• **INSTRUCTIONS TO FOLLOW**
Locate every line in the records below that contains the word "details", and copy each one.
◇ ◇ ◇ ◇
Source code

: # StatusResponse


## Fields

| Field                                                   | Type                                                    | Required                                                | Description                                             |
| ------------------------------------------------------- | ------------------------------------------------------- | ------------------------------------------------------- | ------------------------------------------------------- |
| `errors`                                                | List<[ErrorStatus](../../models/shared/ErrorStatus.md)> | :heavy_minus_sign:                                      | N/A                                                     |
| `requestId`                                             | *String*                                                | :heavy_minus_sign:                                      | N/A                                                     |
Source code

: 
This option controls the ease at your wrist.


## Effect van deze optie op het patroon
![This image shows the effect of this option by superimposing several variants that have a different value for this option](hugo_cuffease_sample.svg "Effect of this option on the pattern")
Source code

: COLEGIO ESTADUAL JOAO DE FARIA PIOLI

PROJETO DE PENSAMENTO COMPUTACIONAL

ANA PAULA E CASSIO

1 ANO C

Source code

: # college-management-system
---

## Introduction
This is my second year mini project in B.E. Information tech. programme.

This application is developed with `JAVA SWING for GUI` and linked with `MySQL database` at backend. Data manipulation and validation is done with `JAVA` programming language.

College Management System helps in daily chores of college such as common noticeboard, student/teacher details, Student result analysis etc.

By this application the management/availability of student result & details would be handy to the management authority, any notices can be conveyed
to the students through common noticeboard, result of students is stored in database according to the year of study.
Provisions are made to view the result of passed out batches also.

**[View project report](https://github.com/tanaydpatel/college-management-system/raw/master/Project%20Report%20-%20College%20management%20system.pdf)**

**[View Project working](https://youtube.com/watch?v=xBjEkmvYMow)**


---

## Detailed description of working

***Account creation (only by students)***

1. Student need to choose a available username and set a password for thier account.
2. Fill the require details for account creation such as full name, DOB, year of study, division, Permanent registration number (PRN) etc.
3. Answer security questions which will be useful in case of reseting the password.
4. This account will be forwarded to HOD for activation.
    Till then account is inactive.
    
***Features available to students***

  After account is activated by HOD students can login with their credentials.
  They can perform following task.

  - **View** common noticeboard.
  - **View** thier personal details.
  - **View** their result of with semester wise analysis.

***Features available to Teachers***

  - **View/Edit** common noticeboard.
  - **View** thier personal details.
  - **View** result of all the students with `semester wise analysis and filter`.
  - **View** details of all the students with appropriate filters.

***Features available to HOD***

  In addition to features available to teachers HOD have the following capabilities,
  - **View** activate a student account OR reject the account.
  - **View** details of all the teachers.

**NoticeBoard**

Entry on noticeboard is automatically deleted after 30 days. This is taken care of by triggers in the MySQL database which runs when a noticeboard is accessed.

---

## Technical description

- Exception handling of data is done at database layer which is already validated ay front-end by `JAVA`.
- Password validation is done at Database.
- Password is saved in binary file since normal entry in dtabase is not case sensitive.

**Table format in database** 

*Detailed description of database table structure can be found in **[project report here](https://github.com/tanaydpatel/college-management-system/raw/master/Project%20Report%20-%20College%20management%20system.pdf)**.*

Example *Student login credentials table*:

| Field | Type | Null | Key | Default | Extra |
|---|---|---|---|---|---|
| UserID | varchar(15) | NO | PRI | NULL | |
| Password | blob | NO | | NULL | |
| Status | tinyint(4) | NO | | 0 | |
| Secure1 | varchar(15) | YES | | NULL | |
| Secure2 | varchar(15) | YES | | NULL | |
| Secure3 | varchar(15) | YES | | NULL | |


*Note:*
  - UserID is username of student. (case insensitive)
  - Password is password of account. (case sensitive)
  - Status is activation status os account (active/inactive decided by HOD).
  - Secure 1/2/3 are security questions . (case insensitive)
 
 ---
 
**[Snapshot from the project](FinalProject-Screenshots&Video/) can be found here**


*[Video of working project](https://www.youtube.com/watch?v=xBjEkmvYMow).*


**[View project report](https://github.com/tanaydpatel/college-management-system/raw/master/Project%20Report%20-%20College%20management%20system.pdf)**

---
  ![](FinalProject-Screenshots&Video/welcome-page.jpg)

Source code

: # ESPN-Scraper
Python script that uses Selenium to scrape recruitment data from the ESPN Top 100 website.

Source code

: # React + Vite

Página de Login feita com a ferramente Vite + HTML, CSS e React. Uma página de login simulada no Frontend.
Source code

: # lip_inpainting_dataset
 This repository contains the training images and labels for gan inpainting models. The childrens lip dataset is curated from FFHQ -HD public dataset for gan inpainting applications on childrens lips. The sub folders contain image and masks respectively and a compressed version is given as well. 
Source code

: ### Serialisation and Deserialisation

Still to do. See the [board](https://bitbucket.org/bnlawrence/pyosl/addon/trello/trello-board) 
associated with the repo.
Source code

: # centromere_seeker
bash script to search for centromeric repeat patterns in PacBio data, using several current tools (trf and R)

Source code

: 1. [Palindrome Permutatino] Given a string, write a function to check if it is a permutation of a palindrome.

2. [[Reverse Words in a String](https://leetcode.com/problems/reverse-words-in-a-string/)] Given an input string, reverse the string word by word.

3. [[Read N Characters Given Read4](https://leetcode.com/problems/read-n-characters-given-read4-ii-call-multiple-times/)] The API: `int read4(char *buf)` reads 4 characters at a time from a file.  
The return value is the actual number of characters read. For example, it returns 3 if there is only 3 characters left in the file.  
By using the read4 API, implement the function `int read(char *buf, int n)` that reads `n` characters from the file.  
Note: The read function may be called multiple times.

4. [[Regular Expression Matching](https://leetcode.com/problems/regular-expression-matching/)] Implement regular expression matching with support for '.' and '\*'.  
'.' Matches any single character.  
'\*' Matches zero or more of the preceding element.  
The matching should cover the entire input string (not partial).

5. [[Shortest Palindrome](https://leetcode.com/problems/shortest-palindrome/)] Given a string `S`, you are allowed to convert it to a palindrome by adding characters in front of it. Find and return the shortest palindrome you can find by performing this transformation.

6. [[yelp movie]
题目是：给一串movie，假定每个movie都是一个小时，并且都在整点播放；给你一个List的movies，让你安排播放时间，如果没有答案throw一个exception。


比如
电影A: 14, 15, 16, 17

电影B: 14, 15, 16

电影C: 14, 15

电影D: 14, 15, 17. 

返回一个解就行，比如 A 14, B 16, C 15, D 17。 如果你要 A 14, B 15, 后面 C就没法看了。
◇ ◇ ◇ ◇
• **RESULT OF THIS EXERCISE**
College Management System helps in daily chores of college such as common noticeboard, student/teacher details, Student result analysis etc.
By this application the management/availability of student result & details would be handy to the management authority, any notices can be conveyed
2. Fill the require details for account creation such as full name, DOB, year of study, division, Permanent registration number (PRN) etc.
  - **View** thier personal details.
  - **View** thier personal details.
  - **View** details of all the students with appropriate filters.
  - **View** details of all the teachers.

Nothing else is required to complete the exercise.